The response to these disruptions begins with school leaders, and the COVID-19 pandemic has underscored the importance of decisive, effective leadership in education more than any event in decades. Moreover, the pandemic has inspired industry-wide reassessments of effective planning and strategy for school leaders.

All the change in education has created a major demand for successful school leaders, and a degree like the Educational Specialist – Educational Leadership K-12 online program from Northwest Missouri State University positions graduates to be ready to step into a meaningful leadership role in any school community. This online program prepares graduates to develop an equitable and inclusive school community, meaningfully collaborating with school community members and ensuring growth for both teachers and students, among other leadership strategies.

Given the massive shifts that COVID-19 has caused in education, school leaders need to be able to adapt and apply their skills in myriad different ways. Here’s a look at some of the lessons educational leaders have gleaned from COVID-19 during the last few years.

Use Technology Effectively

In a survey on “School Principals’ Learnings From Covid-19 Pandemic” published by the Center for Inquiry in Education, many principals pointed to the effective maximization of technology as one of the primary shifts in the educational experience due to COVID-19. The necessity of remote learning immersed educators in digital teaching like never before, and the pandemic laid bare both the strengths and weaknesses at all levels of the school community in that realm.

Now, principals and school leaders are taking steps to integrate technology training into the professional development of teachers and, in turn, allow them to integrate it into their curricula, lesson plans and classroom methodology. School leaders are finding new ways to harness technology’s connective power to more effectively bring important messaging to all members of a school community.

Foster Family Participation

Due to quarantines and other safety measures, students were forced into various types of at-home schooling during the pandemic. Many parents found themselves more involved with their children’s education than they had been before the pandemic began. Similarly, teachers saw children less than they had before without the routine of in-person instruction bringing everyone together in a physical space. As a result, school leaders have recognized the importance of increasing the involvement of parents, guardians or other relevant family figures in a student’s education.

Fostering greater family participation helps support students’ learning goals on multiple fronts and ensures that parents and teachers work cooperatively to achieve a common goal.
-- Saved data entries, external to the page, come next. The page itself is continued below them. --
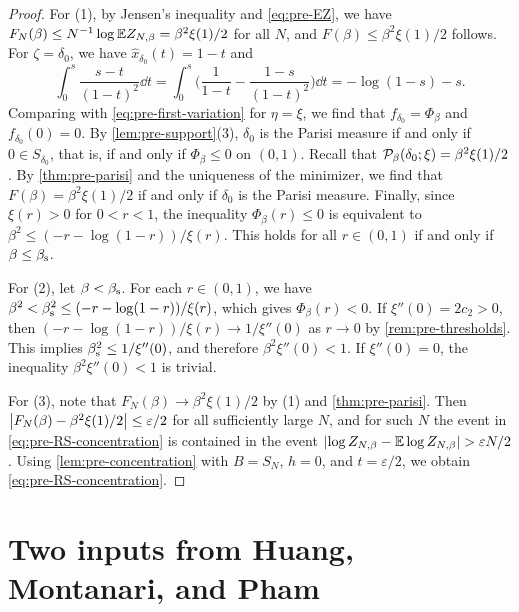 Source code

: \begin{proof}
For (1), by Jensen's inequality and \eqref{eq:pre-EZ}, we have $F_N(\beta)\le N^{-1}\log\E Z_{N,\beta}=\beta^2\xi(1)/2$ for all $N$, and $F(\beta)\le\beta^2\xi(1)/2$ follows. For $\zeta=\delta_0$, we have $\hat x_{\delta_0}(t)=1-t$ and
\[
\int_0^s\frac{s-t}{(1-t)^2}\dd t=\int_0^s\Big(\frac1{1-t}-\frac{1-s}{(1-t)^2}\Big)\dd t=-\log(1-s)-s.
\]
Comparing with \eqref{eq:pre-first-variation} for $\eta=\xi$, we find that $f_{\delta_0}=\Phi_\beta$ and $f_{\delta_0}(0)=0$. By \cref{lem:pre-support}(3), $\delta_0$ is the Parisi measure if and only if $0\in S_{\delta_0}$, that is, if and only if $\Phi_\beta\le0$ on $(0,1)$. Recall that $\cP_\beta(\delta_0;\xi)=\beta^2\xi(1)/2$. By \cref{thm:pre-parisi} and the uniqueness of the minimizer, we find that $F(\beta)=\beta^2\xi(1)/2$ if and only if $\delta_0$ is the Parisi measure. Finally, since $\xi(r)>0$ for $0<r<1$, the inequality $\Phi_\beta(r)\le0$ is equivalent to $\beta^2\le(-r-\log(1-r))/\xi(r)$. This holds for all $r\in(0,1)$ if and only if $\beta\le\bs$.

For (2), let $\beta<\bs$. For each $r\in(0,1)$, we have $\beta^2<\bs^2\le(-r-\log(1-r))/\xi(r)$, which gives $\Phi_\beta(r)<0$. If $\xi''(0)=2c_2>0$, then $(-r-\log(1-r))/\xi(r)\to1/\xi''(0)$ as $r\to0$ by \cref{rem:pre-thresholds}. This implies $\bs^2\le1/\xi''(0)$, and therefore $\beta^2\xi''(0)<1$. If $\xi''(0)=0$, the inequality $\beta^2\xi''(0)<1$ is trivial.

For (3), note that $F_N(\beta)\to\beta^2\xi(1)/2$ by (1) and \cref{thm:pre-parisi}. Then $\abs{F_N(\beta)-\beta^2\xi(1)/2}\le\varepsilon/2$ for all sufficiently large $N$, and for such $N$ the event in \eqref{eq:pre-RS-concentration} is contained in the event $\abs{\log Z_{N,\beta}-\E\log Z_{N,\beta}}>\varepsilon N/2$. Using \cref{lem:pre-concentration} with $B=S_N$, $h=0$, and $t=\varepsilon/2$, we obtain \eqref{eq:pre-RS-concentration}.
\end{proof}

\section{Two inputs from Huang, Montanari, and Pham}\label{sec:pre-HMP}

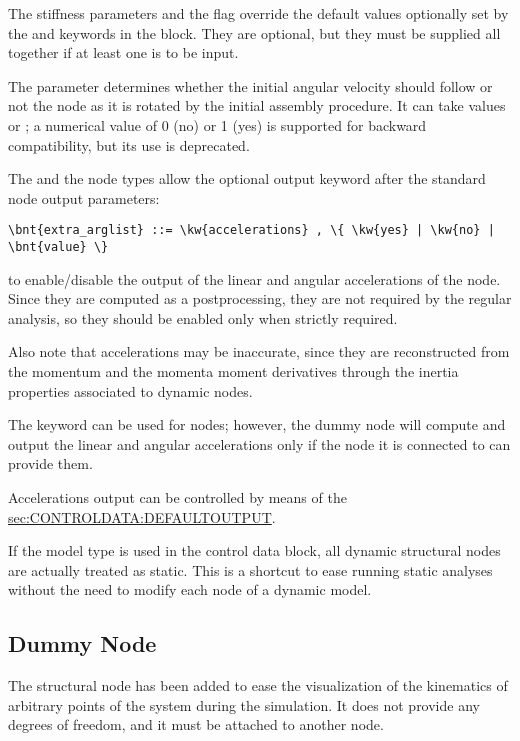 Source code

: The stiffness parameters and the  flag
override the default values optionally set by the 
and  keywords in the  block. 
They are optional, but they must be supplied all together if at least
one is to be input.

The  parameter determines whether 
the initial angular velocity should follow or not the node 
as it is rotated by the initial assembly procedure.
It can take values  or ;
a numerical value of 0 (no) or 1 (yes) is supported for backward
compatibility, but its use is deprecated.

The  and the  node types allow
the optional output keyword
 after the standard node output parameters:
\begin{Verbatim}[commandchars=\\\{\}]
    \bnt{extra_arglist} ::= \kw{accelerations} , \{ \kw{yes} | \kw{no} | \bnt{value} \}
\end{Verbatim}
to enable/disable the output of the linear and angular accelerations
of the node.  Since they are computed as a postprocessing, they are not required
by the regular analysis, so they should be enabled only when strictly required.

Also note that accelerations may be inaccurate, since they are reconstructed
from the momentum and the momenta moment derivatives through the inertia
properties associated to dynamic nodes.

The keyword  can be used for  nodes;
however, the dummy node will compute and output the linear and angular accelerations
only if the node it is connected to can provide them.

Accelerations output can be controlled by means of the
\hyperref{\kw{default output} statement}{\kw{default output} statement (see Section~}{)}{sec:CONTROLDATA:DEFAULTOUTPUT}.

If the  model type is used in the control data block,
all dynamic structural nodes are actually treated as static.
This is a shortcut to ease running static analyses without the need
to modify each node of a dynamic model.

\subsection{Dummy Node}
\label{sec:NODE:STRUCTURAL:DUMMY}
The  structural node has been added to ease the visualization
of the kinematics of arbitrary points of the system
during the simulation. 
It does not provide any degrees of freedom, and it must be attached
to another node.

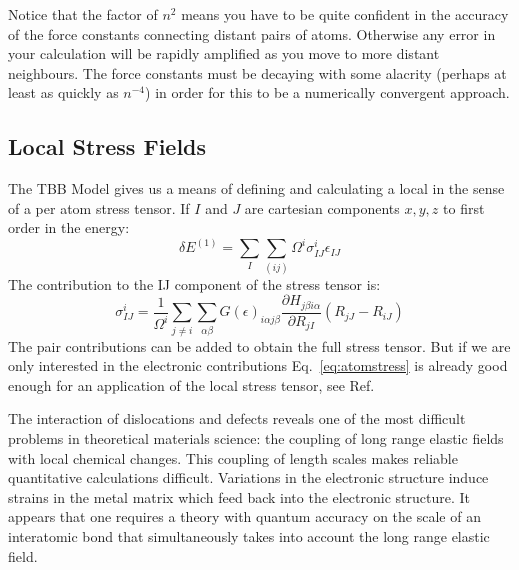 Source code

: Notice that the factor of $n^{2}$ means you have to be quite confident in the accuracy of
the force constants connecting distant pairs of atoms. Otherwise any error
in your calculation will be rapidly amplified as you move to more distant neighbours. 
The force constants must be decaying with some alacrity 
(perhaps at least as quickly as $n^{-4}$) in order for this to be a numerically convergent
approach.

\subsection{Local Stress Fields}
The TBB Model \cite{nielsen83, sutton88} gives us a means of defining and calculating 
a local in the sense of a per atom stress tensor. If $I$ and $J$ 
are cartesian components $x,y,z$ to first order in the energy:
%
\begin{equation}
\delta E^(1) = \sum_{I} \sum_{(ij)}\Omega^{i}\sigma^{i}_{IJ}\epsilon_{IJ}
\end{equation}
%
The contribution to the IJ component of the stress tensor is:
%
\begin{equation}
\label{eq:atomstress}
\sigma^{i}_{IJ} = \frac{1}{\Omega^{i}}\sum_{j\neq i}\sum_{\alpha\beta}G(\epsilon)_{i\alpha j\beta}\frac{\partial H_{j\beta i\alpha}}{\partial R_{jI}}(R_{jJ}-R_{iJ})
\end{equation}
%
The pair contributions can be added to obtain the full stress tensor. 
But if we are only interested in the electronic contributions
Eq.~\ref{eq:atomstress} is already good enough
for an application of the local stress tensor,
see Ref.~\cite{ohta90}


The interaction of dislocations and defects reveals one of the most difficult problems
in theoretical materials science: the coupling of long range elastic fields
with local chemical changes. This coupling of length scales makes
reliable quantitative calculations difficult. Variations in the electronic structure
induce strains in the metal matrix which feed back into the electronic structure. 
It appears that one requires a theory with quantum accuracy on the scale of an 
interatomic bond that simultaneously takes into account the long range elastic 
field.

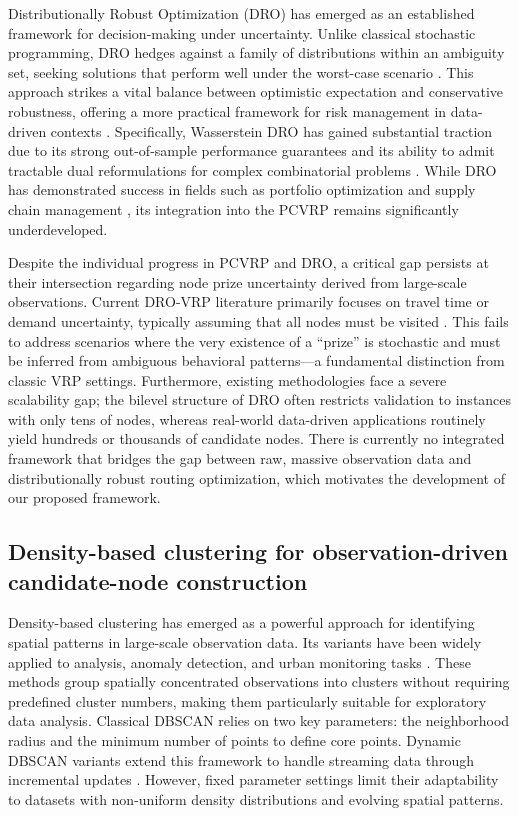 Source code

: \documentclass[preprint,12pt,authoryear]{elsarticle}
\theoremstyle{definition}
\begin{document}
Distributionally Robust Optimization (DRO) has emerged as an established framework for decision-making under uncertainty. Unlike classical stochastic programming, DRO hedges against a family of distributions within an ambiguity set, seeking solutions that perform well under the worst-case scenario \citep{wiesemann2014distributionally,gao2024wasserstein,delage2022value}. This approach strikes a vital balance between optimistic expectation and conservative robustness, offering a more practical framework for risk management in data-driven contexts \citep{wu2025generalization}. Specifically, Wasserstein DRO has gained substantial traction due to its strong out-of-sample performance guarantees and its ability to admit tractable dual reformulations for complex combinatorial problems \citep{mohajerin2018data,kuhn2011primal,blanchet2022optimal,he2025higher}. While DRO has demonstrated success in fields such as portfolio optimization and supply chain management \citep{chen2023distributionally,wang2024reliable}, its integration into the PCVRP remains significantly underdeveloped.

Despite the individual progress in PCVRP and DRO, a critical gap persists at their intersection regarding node prize uncertainty derived from large-scale observations. Current DRO-VRP literature primarily focuses on travel time or demand uncertainty, typically assuming that all nodes must be visited \citep{marinakis2013particle,ota2025hardness}. This fails to address scenarios where the very existence of a ``prize'' is stochastic and must be inferred from ambiguous behavioral patterns---a fundamental distinction from classic VRP settings. Furthermore, existing methodologies face a severe scalability gap; the bilevel structure of DRO often restricts validation to instances with only tens of nodes, whereas real-world data-driven applications routinely yield hundreds or thousands of candidate nodes. There is currently no integrated framework that bridges the gap between raw, massive observation data and distributionally robust routing optimization, which motivates the development of our proposed framework.

\subsection{Density-based clustering for observation-driven candidate-node construction}\label{subsec:clustering_nodes}

Density-based clustering has emerged as a powerful approach for identifying spatial patterns in large-scale observation data. Its variants have been widely applied to analysis, anomaly detection, and urban monitoring tasks \citep{hahsler2019dbscan}. These methods group spatially concentrated observations into clusters without requiring predefined cluster numbers, making them particularly suitable for exploratory data analysis. Classical DBSCAN relies on two key parameters: the neighborhood radius and the minimum number of points to define core points. Dynamic DBSCAN variants extend this framework to handle streaming data through incremental updates \citep{kim2024constrained}. However, fixed parameter settings limit their adaptability to datasets with non-uniform density distributions and evolving spatial patterns.
\end{document}
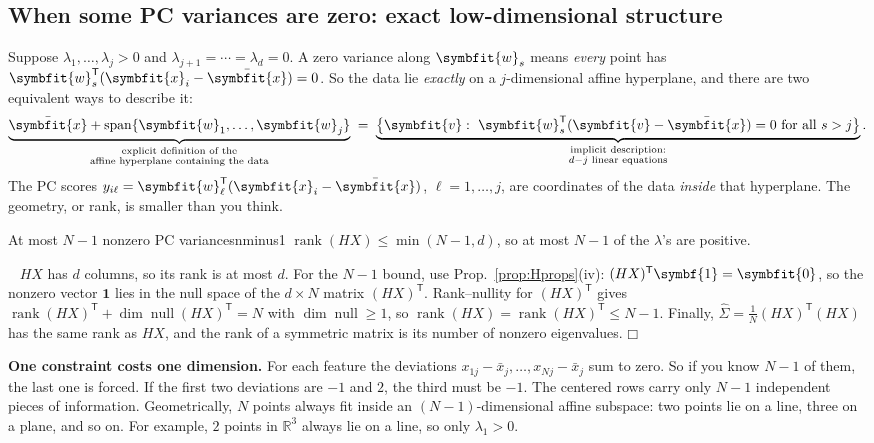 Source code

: \documentclass[11pt]{article}
\newcommand{\bm}[1]{\symbfit{#1}}
\newenvironment{proofsketch}{\par\noindent{\itshape Proof.}\ }{\hfill$\mdlgwhtsquare$\par}
\newcommand{\R}{\mathbb{R}}
\newcommand{\vx}{\bm{x}}
\newcommand{\vw}{\bm{w}}
\newcommand{\one}{\symbf{1}}
\newcommand{\xbar}{\bar{\bm{x}}}
\newcommand{\Sig}{\widehat{\Sigma}}
\newcommand{\T}{^{\mathsf T}}
\newcommand{\rank}{\operatorname{rank}}
\newcommand{\spn}{\operatorname{span}}
\begin{document}
\subsection{When some PC variances are zero: exact low-dimensional structure}

Suppose $\lambda_1,\dots,\lambda_j>0$ and $\lambda_{j+1}=\cdots=\lambda_d=0$. A zero
variance along $\vw_s$ means \emph{every} point has $\vw_s\T(\vx_i-\xbar)=0$. So the
data lie \emph{exactly} on a $j$-dimensional affine hyperplane, and there are two
equivalent ways to describe it:
\[
\underbrace{\xbar+\spn\{\vw_1,\dots,\vw_j\}}_{\substack{\text{explicit definition of the}\\\text{affine hyperplane containing the data}}}
\;=\;
\underbrace{\big\{\bm v:\ \vw_s\T(\bm v-\xbar)=0\ \text{for all } s>j\big\}}_{\substack{\text{implicit description:}\\ d-j \text{ linear equations}}} .
\]
The PC scores $y_{i\ell}=\vw_\ell\T(\vx_i-\xbar)$, $\ell=1,\dots,j$, are coordinates of the data
\emph{inside} that hyperplane. The geometry, or rank, is smaller than you think.

\begin{proposition}{At most $N-1$ nonzero PC variances}{nminus1}
$\rank(HX)\le\min(N-1,d)$, so at most $N-1$ of the $\lambda$'s are positive.
\end{proposition}
\begin{proofsketch}
$HX$ has $d$ columns, so its rank is at most $d$. For the $N-1$ bound, use
Prop.~\ref{prop:Hprops}(iv): $(HX)\T\one=\bm0$, so the nonzero vector $\one$ lies in
the null space of the $d\times N$ matrix $(HX)\T$. Rank--nullity for $(HX)\T$ gives
$\rank(HX)\T+\dim\operatorname{null}(HX)\T=N$ with $\dim\operatorname{null}\ge1$, so
$\rank(HX)=\rank(HX)\T\le N-1$. Finally, $\Sig=\tfrac1N(HX)\T(HX)$ has the same rank as
$HX$, and the rank of a symmetric matrix is its number of nonzero eigenvalues.
\end{proofsketch}

\begin{intuition}
\textbf{One constraint costs one dimension.} For each feature the deviations
$x_{1j}-\bar x_j,\dots,x_{Nj}-\bar x_j$ sum to zero. So if you know $N-1$ of them, the
last one is forced. If the first two deviations are $-1$ and $2$, the third must be
$-1$. The centered rows carry only $N-1$ independent pieces of information. Geometrically,
$N$ points always fit inside an $(N-1)$-dimensional affine subspace: two points lie on a
line, three on a plane, and so on. For example, $2$ points in $\R^3$ always lie on a line,
so only $\lambda_1>0$.
\end{intuition}
\end{document}
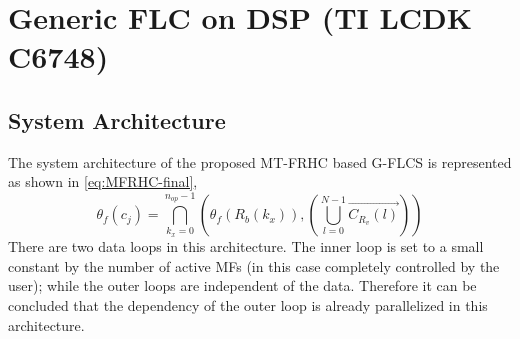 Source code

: \section{Generic FLC on DSP (TI LCDK C6748)}
\subsection{System Architecture}
The system architecture of the proposed MT-FRHC based G-FLCS is represented as shown in \eqref{eq:MFRHC-final},
\begin{equation} 
{\theta _f}({c_j}) = \bigcap\limits_{{k_x} = 0}^{n_{op} - 1} {\left( {{\theta _f}\left( {{R_b}\left( {{k_x}} \right)} \right),\left( {\bigcup\limits_{l = 0}^{N - 1} {\overrightarrow {{C_{{R_v}}}\left( l \right)} } } \right)} \right)} 
\end{equation}
There are two data loops in this architecture. The inner loop is set to a small constant by the number of active MFs (in this case completely controlled by the user); while the outer loops are independent of the data. Therefore it can be concluded that the dependency of the outer loop is already parallelized in this architecture.

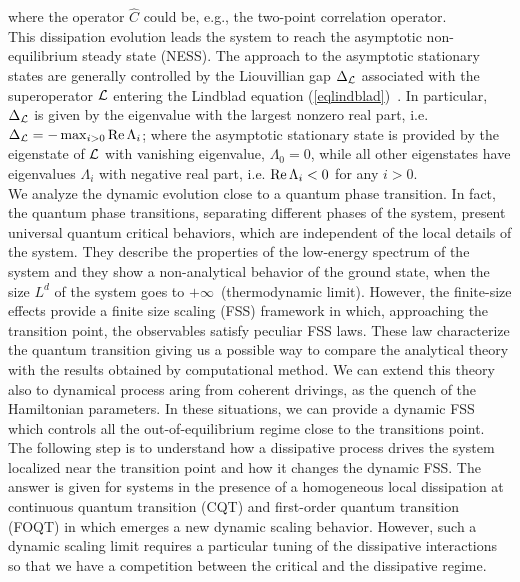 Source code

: where the operator $\hat{C}$ could be, e.g., the two-point
correlation operator.\\
This dissipation evolution leads the system to reach the 
asymptotic non-equilibrium steady state (NESS).
The approach to the asymptotic stationary states are generally
controlled by the Liouvillian gap $\Delta_{\cal L}$ associated with
the superoperator ${\cal L}$ entering the Lindblad equation
(\ref{eqlindblad})~\cite{BP-openquantumsystembook,RH-book,Z-2015-relaxtimes,MBBC-18,KS-2020-boundarydephasing}. In particular, $\Delta_{\cal L}$ is given
by the eigenvalue with the largest nonzero real part, i.e. $\Delta_{\cal L} = - \max _{i>0}{\rm Re}\,\Lambda_i$; where the asymptotic stationary state is provided by the eigenstate of
${\cal L}$ with vanishing eigenvalue, $\Lambda_0=0$, while all other
eigenstates have eigenvalues $\Lambda_i$ with negative real part,
i.e. ${\rm Re}\,\Lambda_i<0$ for any $i>0$.\\

We analyze the dynamic evolution close to a quantum phase transition. In fact, the quantum phase transitions, separating different phases of the system, present universal quantum critical behaviors, which are independent of the local details of the system. They describe the properties of the low-energy spectrum of the system and they show a non-analytical behavior of the ground state, when the size $L^d$ of the system goes to $+\infty\,$ (thermodynamic limit). However, the finite-size effects provide a finite size scaling (FSS) framework in which, approaching the transition point, the observables satisfy peculiar FSS laws. These law characterize the quantum transition giving us a possible way to compare the analytical theory with the results obtained by computational method. We can extend this theory also to dynamical process aring from coherent drivings, as the quench of the Hamiltonian parameters. In these situations, we can provide a dynamic FSS which controls all the out-of-equilibrium regime close to the transitions point. The following step is to understand how a dissipative process drives the system localized near the transition point and how it changes the dynamic FSS. The answer is given for systems in the presence of a homogeneous local dissipation at continuous quantum transition (CQT) \cite{NRV-2019-competingdissipativeandcoherent} and first-order quantum transition (FOQT) \cite{di2020dissipative} in which emerges a new dynamic scaling behavior. However, such a dynamic scaling limit requires a particular tuning of the dissipative interactions so that we have a competition between the critical and the dissipative regime. 

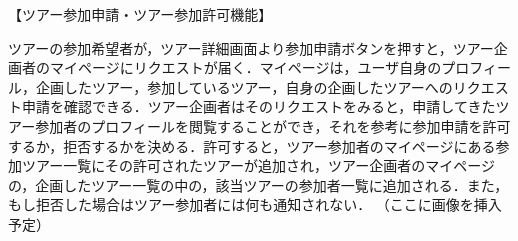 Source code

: 【ツアー参加申請・ツアー参加許可機能】
\par
ツアーの参加希望者が，ツアー詳細画面より参加申請ボタンを押すと，ツアー企画者のマイページにリクエストが届く．マイページは，ユーザ自身のプロフィール，企画したツアー，参加しているツアー，自身の企画したツアーへのリクエスト申請を確認できる．ツアー企画者はそのリクエストをみると，申請してきたツアー参加者のプロフィールを閲覧することができ，それを参考に参加申請を許可するか，拒否するかを決める．許可すると，ツアー参加者のマイページにある参加ツアー一覧にその許可されたツアーが追加され，ツアー企画者のマイページの，企画したツアー一覧の中の，該当ツアーの参加者一覧に追加される．また，もし拒否した場合はツアー参加者には何も通知されない．
（ここに画像を挿入予定）
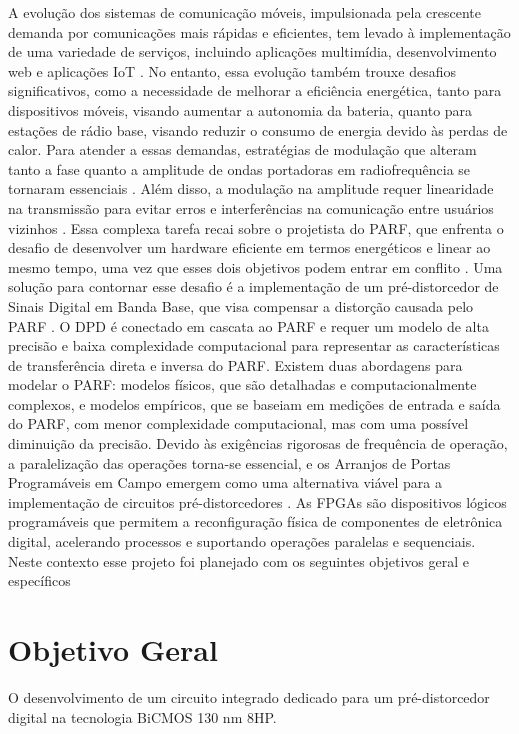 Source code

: A evolução dos sistemas de comunicação móveis, impulsionada pela crescente demanda por comunicações mais rápidas e eficientes, tem levado à implementação de uma variedade de serviços, incluindo aplicações multimídia, desenvolvimento web e aplicações IoT \cite{John2016}. No entanto, essa evolução também trouxe desafios significativos, como a necessidade de melhorar a eficiência energética, tanto para dispositivos móveis, visando aumentar a autonomia da bateria, quanto para estações de rádio base, visando reduzir o consumo de energia devido às perdas de calor. Para atender a essas demandas, estratégias de modulação que alteram tanto a fase quanto a amplitude de ondas portadoras em radiofrequência se tornaram essenciais \cite{Kenington2000}. Além disso, a modulação na amplitude requer linearidade na transmissão para evitar erros e interferências na comunicação entre usuários vizinhos \cite{Cripps2006}. Essa complexa tarefa recai sobre o projetista do PARF, que enfrenta o desafio de desenvolver um hardware eficiente em termos energéticos e linear ao mesmo tempo, uma vez que esses dois objetivos podem entrar em conflito \cite{Chavez2018}. Uma solução para contornar esse desafio é a implementação de um pré-distorcedor de Sinais Digital em Banda Base, que visa compensar a distorção causada pelo PARF \cite{Cripps2006}. O DPD é conectado em cascata ao PARF e requer um modelo de alta precisão e baixa complexidade computacional para representar as características de transferência direta e inversa do PARF. Existem duas abordagens para modelar o PARF: modelos físicos, que são detalhadas e computacionalmente complexos, e modelos empíricos, que se baseiam em medições de entrada e saída do PARF, com menor complexidade computacional, mas com uma possível diminuição da precisão. Devido às exigências rigorosas de frequência de operação, a paralelização das operações torna-se essencial, e os Arranjos de Portas Programáveis em Campo emergem como uma alternativa viável para a implementação de circuitos pré-distorcedores \cite{Pedroni2010}. As FPGAs são dispositivos lógicos programáveis que permitem a reconfiguração física de componentes de eletrônica digital, acelerando processos e suportando operações paralelas e sequenciais. Neste contexto esse projeto foi planejado com os seguintes objetivos geral e específicos

\section{Objetivo Geral}
O desenvolvimento de um circuito integrado dedicado para um pré-distorcedor digital na tecnologia BiCMOS 130 nm 8HP.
It also helps parents better understand how they can use their immense influence to support their children more effectively.

Prioritize the Social and Emotional Well-Being of School Community

Social and emotional well-being has been a topic of conversation for years, but its importance has really been thrust to the forefront during the pandemic. The toll of the last few years on the education profession has been unprecedented. This is even true at the leadership levels, as this post from EducationWeek points out: 42% of secondary school principals are considering leaving the profession, according to a 2021 survey. That represents a 110% jump from previous years, as well as a frightening trend for education and schools.

“Well-being is a prerequisite for learning. Well-being is a prerequisite for teaching, and it’s a prerequisite for leading,” it notes, and there is a need for effective social and emotional investment in school members at all levels: leaders, teachers and students. Leaders are responsible for actively creating an atmosphere where holistic well-being is part of the norm and managing or treating issues that are to the detriment of mental health is encouraged. Further, they must ensure they care for themselves and set the correct example for those in their schools.